Además, desplegó la Misión de Asociación de la UE en Moldavia (EUPM), con un
presupuesto de más de 19,8 millones de euros, destinada a proporcionar
asesoramiento estratégico en el ámbito de la seguridad electoral.
Es clave en
esta estrategia que Maia Sandu siga en la presidencia en las cruciales
elecciones del 28 de septiembre. No en vano, la UE promovió el cuestionado
proceso electoral de 2024 que renovó su mandato: Sandu, antigua funcionaria del
Banco Mundial, estuvo a punto de perder el referéndum de adhesión a la UE e
incluso la propia presidencia.

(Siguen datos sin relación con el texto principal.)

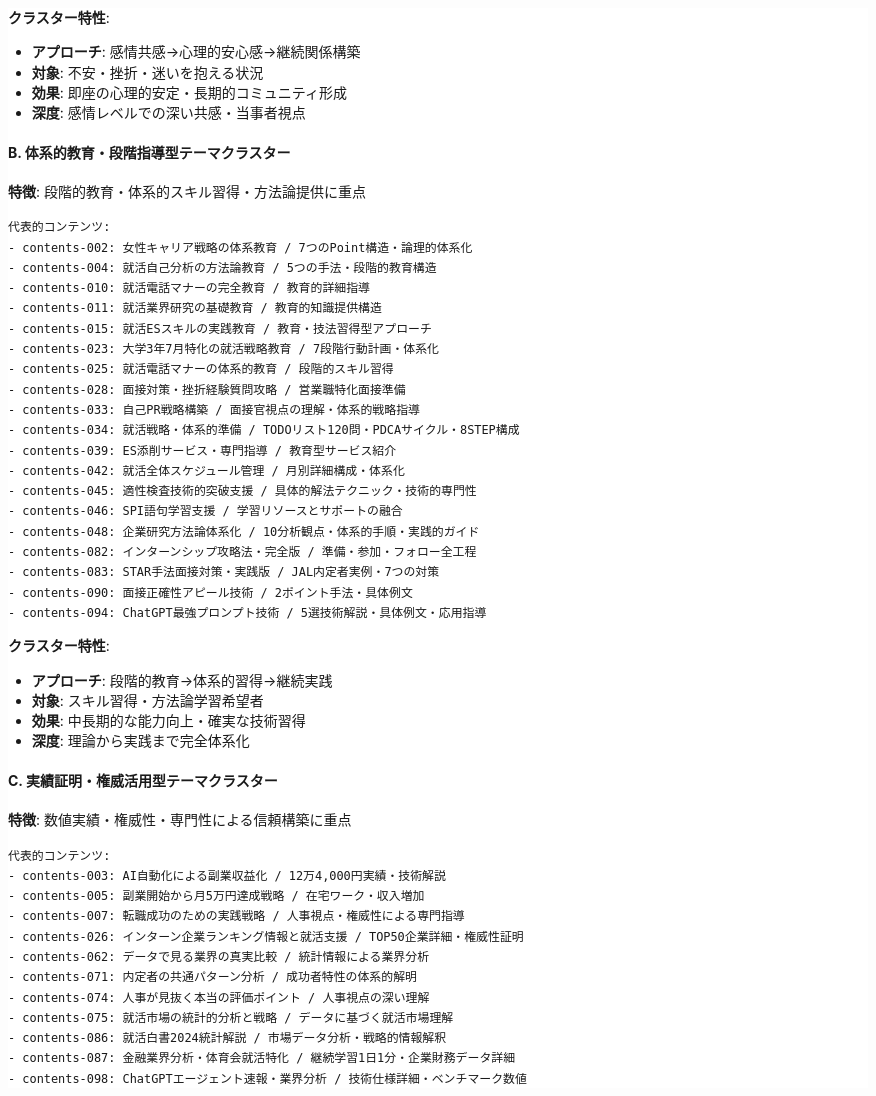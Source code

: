 **クラスター特性**:
- **アプローチ**: 感情共感→心理的安心感→継続関係構築
- **対象**: 不安・挫折・迷いを抱える状況
- **効果**: 即座の心理的安定・長期的コミュニティ形成
- **深度**: 感情レベルでの深い共感・当事者視点

#### B. 体系的教育・段階指導型テーマクラスター
**特徴**: 段階的教育・体系的スキル習得・方法論提供に重点
```
代表的コンテンツ:
- contents-002: 女性キャリア戦略の体系教育 / 7つのPoint構造・論理的体系化
- contents-004: 就活自己分析の方法論教育 / 5つの手法・段階的教育構造
- contents-010: 就活電話マナーの完全教育 / 教育的詳細指導
- contents-011: 就活業界研究の基礎教育 / 教育的知識提供構造
- contents-015: 就活ESスキルの実践教育 / 教育・技法習得型アプローチ
- contents-023: 大学3年7月特化の就活戦略教育 / 7段階行動計画・体系化
- contents-025: 就活電話マナーの体系的教育 / 段階的スキル習得
- contents-028: 面接対策・挫折経験質問攻略 / 営業職特化面接準備
- contents-033: 自己PR戦略構築 / 面接官視点の理解・体系的戦略指導
- contents-034: 就活戦略・体系的準備 / TODOリスト120問・PDCAサイクル・8STEP構成
- contents-039: ES添削サービス・専門指導 / 教育型サービス紹介
- contents-042: 就活全体スケジュール管理 / 月別詳細構成・体系化
- contents-045: 適性検査技術的突破支援 / 具体的解法テクニック・技術的専門性
- contents-046: SPI語句学習支援 / 学習リソースとサポートの融合
- contents-048: 企業研究方法論体系化 / 10分析観点・体系的手順・実践的ガイド
- contents-082: インターンシップ攻略法・完全版 / 準備・参加・フォロー全工程
- contents-083: STAR手法面接対策・実践版 / JAL内定者実例・7つの対策
- contents-090: 面接正確性アピール技術 / 2ポイント手法・具体例文
- contents-094: ChatGPT最強プロンプト技術 / 5選技術解説・具体例文・応用指導
```

**クラスター特性**:
- **アプローチ**: 段階的教育→体系的習得→継続実践
- **対象**: スキル習得・方法論学習希望者
- **効果**: 中長期的な能力向上・確実な技術習得
- **深度**: 理論から実践まで完全体系化

#### C. 実績証明・権威活用型テーマクラスター
**特徴**: 数値実績・権威性・専門性による信頼構築に重点
```
代表的コンテンツ:
- contents-003: AI自動化による副業収益化 / 12万4,000円実績・技術解説
- contents-005: 副業開始から月5万円達成戦略 / 在宅ワーク・収入増加
- contents-007: 転職成功のための実践戦略 / 人事視点・権威性による専門指導
- contents-026: インターン企業ランキング情報と就活支援 / TOP50企業詳細・権威性証明
- contents-062: データで見る業界の真実比較 / 統計情報による業界分析
- contents-071: 内定者の共通パターン分析 / 成功者特性の体系的解明
- contents-074: 人事が見抜く本当の評価ポイント / 人事視点の深い理解
- contents-075: 就活市場の統計的分析と戦略 / データに基づく就活市場理解
- contents-086: 就活白書2024統計解説 / 市場データ分析・戦略的情報解釈
- contents-087: 金融業界分析・体育会就活特化 / 継続学習1日1分・企業財務データ詳細
- contents-098: ChatGPTエージェント速報・業界分析 / 技術仕様詳細・ベンチマーク数値
```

Fue decisivo el voto de la emigración,
ampliamente potenciado desde Occidente: para 600.000 censados en la UE se
instalaron 240 colegios electorales y se financiaron viajes; en cambio, para
los cerca de 500.000 moldavos censados en Rusia se habilitaron apenas dos
urnas.
La sociedad
moldava, y no sin motivos, ha desconfiado de la casta política prooccidental
que ha gobernado el país. Entre 2012 y 2014, dirigentes proeuropeos en el poder
organizaron una estructura financiera que permitió hacer desaparecer 1.000
millones de dólares (el 12 % del PIB). Señalados y perseguidos, los autores del
desfalco —conocido como “Landromat”— encontraron refugio en países de la UE,
que nunca respondieron a las demandas de extradición de la justicia moldava.
Con esos fondos, la Fundación Open Dialog financió sucesivas campañas hasta
llevar a Sandu a la presidencia. Como en el caso rumano de 2024, la UE solo
admite como democráticas las elecciones que le son favorables.
En este
momento, la tensión política interna se agrava con la represión previa a los
comicios del 28 de septiembre. En las últimas semanas, las autoridades moldavas
han detenido a activistas de la oposición bajo el pretexto de medidas de
seguridad nacional. Para los críticos con el gobierno de Sandu, las detenciones
buscan silenciar la disidencia y consolidar el poder del Partido de Acción y
Solidaridad (PAS). Estas acciones, sumadas a la estrategia electoral y a la
presión externa, configuran un escenario de creciente confrontación.
La provocación
actual no debe entenderse como una mera escalada aislada: forma parte de una
estrategia deliberada de desestabilización diseñada para provocar a Rusia y
justificar la apertura de un segundo frente.
Evidentemente,
el objetivo final es más ambicioso que el caso moldavo: Europa —y, en
particular, el Reino Unido— busca instalar y controlar militarmente Odesa. La
presencia militar francesa en Moldavia añade un elemento de tensión adicional.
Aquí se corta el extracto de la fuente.